Layout: Text presentation and visual structure
The layout of a document plays a decisive role in the readability and structuring of information. In structured formats such as XML, HTML or PDF, texts can be emphasised using various design elements. Various creative means have been combined for this purpose.
Semantics: Example maths formulas
Semantic structures that carry specific meanings, such as maths formulae, are a particularly critical area.
Realisation
To carry out the analysis, a special sample document was created in three formats - PDF, HTML and Markdown - containing the same knowledge base. The document size was irrelevant in this case - it was about 10 pages long. What was more important was the clear structure and unambiguousness of the texts to make the answer easy to check. This allows a direct comparison of information loss between formats and their impact on RAG systems.

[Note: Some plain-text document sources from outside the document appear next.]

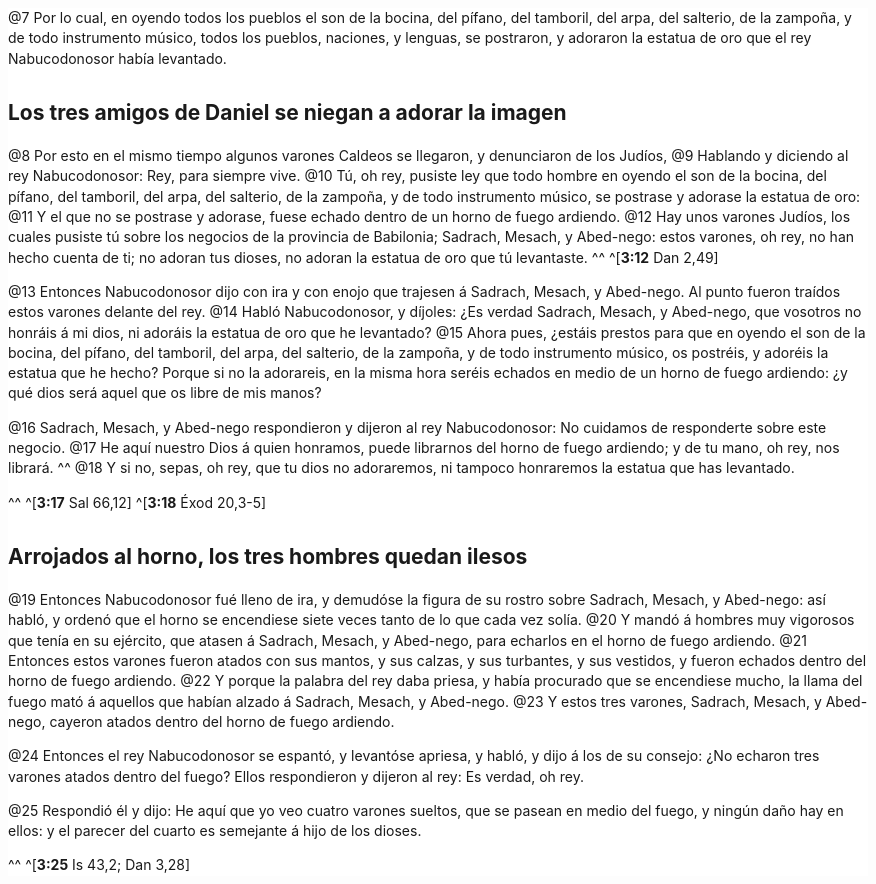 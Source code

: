@7 Por lo cual, en oyendo todos los pueblos el son de la bocina, del pífano, del tamboril, del arpa, del salterio, de la zampoña, y de todo instrumento músico, todos los pueblos, naciones, y lenguas, se postraron, y adoraron la estatua de oro que el rey Nabucodonosor había levantado. 


## Los tres amigos de Daniel se niegan a adorar la imagen
@8 Por esto en el mismo tiempo algunos varones Caldeos se llegaron, y denunciaron de los Judíos, @9 Hablando y diciendo al rey Nabucodonosor: Rey, para siempre vive. @10 Tú, oh rey, pusiste ley que todo hombre en oyendo el son de la bocina, del pífano, del tamboril, del arpa, del salterio, de la zampoña, y de todo instrumento músico, se postrase y adorase la estatua de oro: @11 Y el que no se postrase y adorase, fuese echado dentro de un horno de fuego ardiendo. @12 Hay unos varones Judíos, los cuales pusiste tú sobre los negocios de la provincia de Babilonia; Sadrach, Mesach, y Abed-nego: estos varones, oh rey, no han hecho cuenta de ti; no adoran tus dioses, no adoran la estatua de oro que tú levantaste. 
^^ 
^[**3:12** Dan 2,49]

@13 Entonces Nabucodonosor dijo con ira y con enojo que trajesen á Sadrach, Mesach, y Abed-nego. Al punto fueron traídos estos varones delante del rey. @14 Habló Nabucodonosor, y díjoles: ¿Es verdad Sadrach, Mesach, y Abed-nego, que vosotros no honráis á mi dios, ni adoráis la estatua de oro que he levantado? @15 Ahora pues, ¿estáis prestos para que en oyendo el son de la bocina, del pífano, del tamboril, del arpa, del salterio, de la zampoña, y de todo instrumento músico, os postréis, y adoréis la estatua que he hecho? Porque si no la adorareis, en la misma hora seréis echados en medio de un horno de fuego ardiendo: ¿y qué dios será aquel que os libre de mis manos? 

@16 Sadrach, Mesach, y Abed-nego respondieron y dijeron al rey Nabucodonosor: No cuidamos de responderte sobre este negocio. @17 He aquí nuestro Dios á quien honramos, puede librarnos del horno de fuego ardiendo; y de tu mano, oh rey, nos librará. ^^ @18 Y si no, sepas, oh rey, que tu dios no adoraremos, ni tampoco honraremos la estatua que has levantado. 

^^ 
^[**3:17** Sal 66,12] ^[**3:18** Éxod 20,3-5]

## Arrojados al horno, los tres hombres quedan ilesos
@19 Entonces Nabucodonosor fué lleno de ira, y demudóse la figura de su rostro sobre Sadrach, Mesach, y Abed-nego: así habló, y ordenó que el horno se encendiese siete veces tanto de lo que cada vez solía. @20 Y mandó á hombres muy vigorosos que tenía en su ejército, que atasen á Sadrach, Mesach, y Abed-nego, para echarlos en el horno de fuego ardiendo. @21 Entonces estos varones fueron atados con sus mantos, y sus calzas, y sus turbantes, y sus vestidos, y fueron echados dentro del horno de fuego ardiendo. @22 Y porque la palabra del rey daba priesa, y había procurado que se encendiese mucho, la llama del fuego mató á aquellos que habían alzado á Sadrach, Mesach, y Abed-nego. @23 Y estos tres varones, Sadrach, Mesach, y Abed-nego, cayeron atados dentro del horno de fuego ardiendo. 

@24 Entonces el rey Nabucodonosor se espantó, y levantóse apriesa, y habló, y dijo á los de su consejo: ¿No echaron tres varones atados dentro del fuego? Ellos respondieron y dijeron al rey: Es verdad, oh rey. 

@25 Respondió él y dijo: He aquí que yo veo cuatro varones sueltos, que se pasean en medio del fuego, y ningún daño hay en ellos: y el parecer del cuarto es semejante á hijo de los dioses. 

^^ 
^[**3:25** Is 43,2; Dan 3,28]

To assess the practical impact of these losses, three RAG-based systems were trained on the identical technical basis, each with a document from one of the three formats. The trained RAG bots were then confronted with specific questions from the areas analysed, including referencing systems (footnotes, endnotes, bibliographies, indices), table structures, layout and semantic features. The generated answers were systematically checked for correctness in order to determine the extent to which the structured information was retained and whether differences between the formats had a measurable impact on the quality of the answers.
Each question asked and the respective answers of the three bots were saved and remain permanently accessible. This enables the results to be analysed in detail and also allows third parties to check the generated answers themselves and carry out their own tests. The saved answers therefore provide a transparent basis for assessing the impact of format differences on RAG systems.